_Instructions to follow_
The data must be transcribed exactly, with no line missing.

_Extracted information_

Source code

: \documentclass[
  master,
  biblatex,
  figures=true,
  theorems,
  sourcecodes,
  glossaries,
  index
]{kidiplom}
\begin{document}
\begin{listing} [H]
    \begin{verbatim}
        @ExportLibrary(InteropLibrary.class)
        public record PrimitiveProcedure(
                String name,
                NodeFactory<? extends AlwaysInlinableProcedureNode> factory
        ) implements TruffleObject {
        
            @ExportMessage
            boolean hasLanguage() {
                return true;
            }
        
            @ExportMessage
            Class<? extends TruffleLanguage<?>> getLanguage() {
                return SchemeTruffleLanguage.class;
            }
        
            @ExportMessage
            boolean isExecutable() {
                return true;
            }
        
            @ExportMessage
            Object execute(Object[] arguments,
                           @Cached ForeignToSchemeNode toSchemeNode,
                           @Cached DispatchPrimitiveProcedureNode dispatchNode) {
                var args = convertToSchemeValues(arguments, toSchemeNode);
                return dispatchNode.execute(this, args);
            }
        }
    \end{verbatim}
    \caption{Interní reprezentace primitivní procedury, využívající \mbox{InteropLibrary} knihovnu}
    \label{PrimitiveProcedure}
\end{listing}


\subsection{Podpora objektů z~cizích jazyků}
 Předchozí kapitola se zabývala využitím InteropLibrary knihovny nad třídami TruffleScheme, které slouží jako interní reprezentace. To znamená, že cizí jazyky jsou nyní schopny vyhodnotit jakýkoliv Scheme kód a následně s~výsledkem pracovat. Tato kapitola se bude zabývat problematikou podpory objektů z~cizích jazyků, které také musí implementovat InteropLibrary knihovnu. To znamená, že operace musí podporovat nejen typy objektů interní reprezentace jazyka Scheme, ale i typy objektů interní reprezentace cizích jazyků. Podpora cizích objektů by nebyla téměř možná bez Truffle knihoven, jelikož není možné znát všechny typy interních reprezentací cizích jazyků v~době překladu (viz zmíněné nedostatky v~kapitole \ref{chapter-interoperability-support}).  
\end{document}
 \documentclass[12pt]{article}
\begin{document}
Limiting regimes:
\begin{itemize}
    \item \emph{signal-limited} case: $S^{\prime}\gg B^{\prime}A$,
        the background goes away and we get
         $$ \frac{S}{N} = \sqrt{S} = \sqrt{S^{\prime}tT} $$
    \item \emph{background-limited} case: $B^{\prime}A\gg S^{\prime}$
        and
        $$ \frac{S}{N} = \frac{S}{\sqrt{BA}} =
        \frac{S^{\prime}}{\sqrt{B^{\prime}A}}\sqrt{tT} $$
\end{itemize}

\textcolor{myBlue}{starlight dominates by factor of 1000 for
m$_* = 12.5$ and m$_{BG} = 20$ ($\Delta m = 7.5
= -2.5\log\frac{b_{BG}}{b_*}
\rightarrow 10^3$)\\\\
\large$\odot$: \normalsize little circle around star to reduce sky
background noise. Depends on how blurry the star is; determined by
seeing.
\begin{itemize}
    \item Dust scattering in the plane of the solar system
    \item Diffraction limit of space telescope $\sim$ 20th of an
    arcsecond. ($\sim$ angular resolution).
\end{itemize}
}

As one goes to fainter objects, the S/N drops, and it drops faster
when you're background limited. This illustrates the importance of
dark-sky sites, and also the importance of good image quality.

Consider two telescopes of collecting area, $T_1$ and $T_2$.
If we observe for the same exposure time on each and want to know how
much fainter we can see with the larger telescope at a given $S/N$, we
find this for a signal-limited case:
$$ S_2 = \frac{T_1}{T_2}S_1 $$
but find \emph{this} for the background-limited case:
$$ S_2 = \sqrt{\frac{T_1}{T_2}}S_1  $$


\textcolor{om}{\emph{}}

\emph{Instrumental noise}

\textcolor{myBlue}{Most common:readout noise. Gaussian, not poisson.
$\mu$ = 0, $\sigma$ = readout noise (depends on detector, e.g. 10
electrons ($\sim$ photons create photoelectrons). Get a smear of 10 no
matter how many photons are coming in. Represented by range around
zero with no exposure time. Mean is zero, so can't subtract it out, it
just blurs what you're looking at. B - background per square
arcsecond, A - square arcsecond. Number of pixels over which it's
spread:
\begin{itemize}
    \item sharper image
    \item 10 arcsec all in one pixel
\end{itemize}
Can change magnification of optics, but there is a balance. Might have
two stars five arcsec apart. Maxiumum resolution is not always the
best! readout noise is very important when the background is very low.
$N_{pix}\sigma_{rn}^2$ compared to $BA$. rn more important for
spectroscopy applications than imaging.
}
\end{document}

_Reply_
Source code

: \documentclass[
  master,
  biblatex,
  figures=true,
  theorems,
  sourcecodes,
  glossaries,
  index
]{kidiplom}
\begin{document}
\begin{listing} [H]
    \begin{verbatim}
        @ExportLibrary(InteropLibrary.class)
        public record PrimitiveProcedure(
                String name,
                NodeFactory<? extends AlwaysInlinableProcedureNode> factory
        ) implements TruffleObject {
        
            @ExportMessage
            boolean hasLanguage() {
                return true;
            }
        
            @ExportMessage
            Class<? extends TruffleLanguage<?>> getLanguage() {
                return SchemeTruffleLanguage.class;
            }
        
            @ExportMessage
            boolean isExecutable() {
                return true;
            }
        
            @ExportMessage
            Object execute(Object[] arguments,
                           @Cached ForeignToSchemeNode toSchemeNode,
                           @Cached DispatchPrimitiveProcedureNode dispatchNode) {
                var args = convertToSchemeValues(arguments, toSchemeNode);
                return dispatchNode.execute(this, args);
            }
        }
    \end{verbatim}
    \caption{Interní reprezentace primitivní procedury, využívající \mbox{InteropLibrary} knihovnu}
    \label{PrimitiveProcedure}
\end{listing}


\subsection{Podpora objektů z~cizích jazyků}
 Předchozí kapitola se zabývala využitím InteropLibrary knihovny nad třídami TruffleScheme, které slouží jako interní reprezentace. To znamená, že cizí jazyky jsou nyní schopny vyhodnotit jakýkoliv Scheme kód a následně s~výsledkem pracovat. Tato kapitola se bude zabývat problematikou podpory objektů z~cizích jazyků, které také musí implementovat InteropLibrary knihovnu. To znamená, že operace musí podporovat nejen typy objektů interní reprezentace jazyka Scheme, ale i typy objektů interní reprezentace cizích jazyků. Podpora cizích objektů by nebyla téměř možná bez Truffle knihoven, jelikož není možné znát všechny typy interních reprezentací cizích jazyků v~době překladu (viz zmíněné nedostatky v~kapitole \ref{chapter-interoperability-support}).  
\end{document}
 \documentclass[12pt]{article}
\begin{document}
Limiting regimes:
\begin{itemize}
    \item \emph{signal-limited} case: $S^{\prime}\gg B^{\prime}A$,
        the background goes away and we get
         $$ \frac{S}{N} = \sqrt{S} = \sqrt{S^{\prime}tT} $$
    \item \emph{background-limited} case: $B^{\prime}A\gg S^{\prime}$
        and
        $$ \frac{S}{N} = \frac{S}{\sqrt{BA}} =
        \frac{S^{\prime}}{\sqrt{B^{\prime}A}}\sqrt{tT} $$
\end{itemize}

\textcolor{myBlue}{starlight dominates by factor of 1000 for
m$_* = 12.5$ and m$_{BG} = 20$ ($\Delta m = 7.5
= -2.5\log\frac{b_{BG}}{b_*}
\rightarrow 10^3$)\\\\
\large$\odot$: \normalsize little circle around star to reduce sky
background noise. Depends on how blurry the star is; determined by
seeing.
\begin{itemize}
    \item Dust scattering in the plane of the solar system
    \item Diffraction limit of space telescope $\sim$ 20th of an
    arcsecond. ($\sim$ angular resolution).
\end{itemize}
}

As one goes to fainter objects, the S/N drops, and it drops faster
when you're background limited. This illustrates the importance of
dark-sky sites, and also the importance of good image quality.

Consider two telescopes of collecting area, $T_1$ and $T_2$.
If we observe for the same exposure time on each and want to know how
much fainter we can see with the larger telescope at a given $S/N$, we
find this for a signal-limited case:
$$ S_2 = \frac{T_1}{T_2}S_1 $$
but find \emph{this} for the background-limited case:
$$ S_2 = \sqrt{\frac{T_1}{T_2}}S_1  $$


\textcolor{om}{\emph{}}

\emph{Instrumental noise}

\textcolor{myBlue}{Most common:readout noise. Gaussian, not poisson.
$\mu$ = 0, $\sigma$ = readout noise (depends on detector, e.g. 10
electrons ($\sim$ photons create photoelectrons). Get a smear of 10 no
matter how many photons are coming in. Represented by range around
zero with no exposure time. Mean is zero, so can't subtract it out, it
just blurs what you're looking at. B - background per square
arcsecond, A - square arcsecond. Number of pixels over which it's
spread:
\begin{itemize}
    \item sharper image
    \item 10 arcsec all in one pixel
\end{itemize}
Can change magnification of optics, but there is a balance. Might have
two stars five arcsec apart. Maxiumum resolution is not always the
best! readout noise is very important when the background is very low.
$N_{pix}\sigma_{rn}^2$ compared to $BA$. rn more important for
spectroscopy applications than imaging.
}
\end{document}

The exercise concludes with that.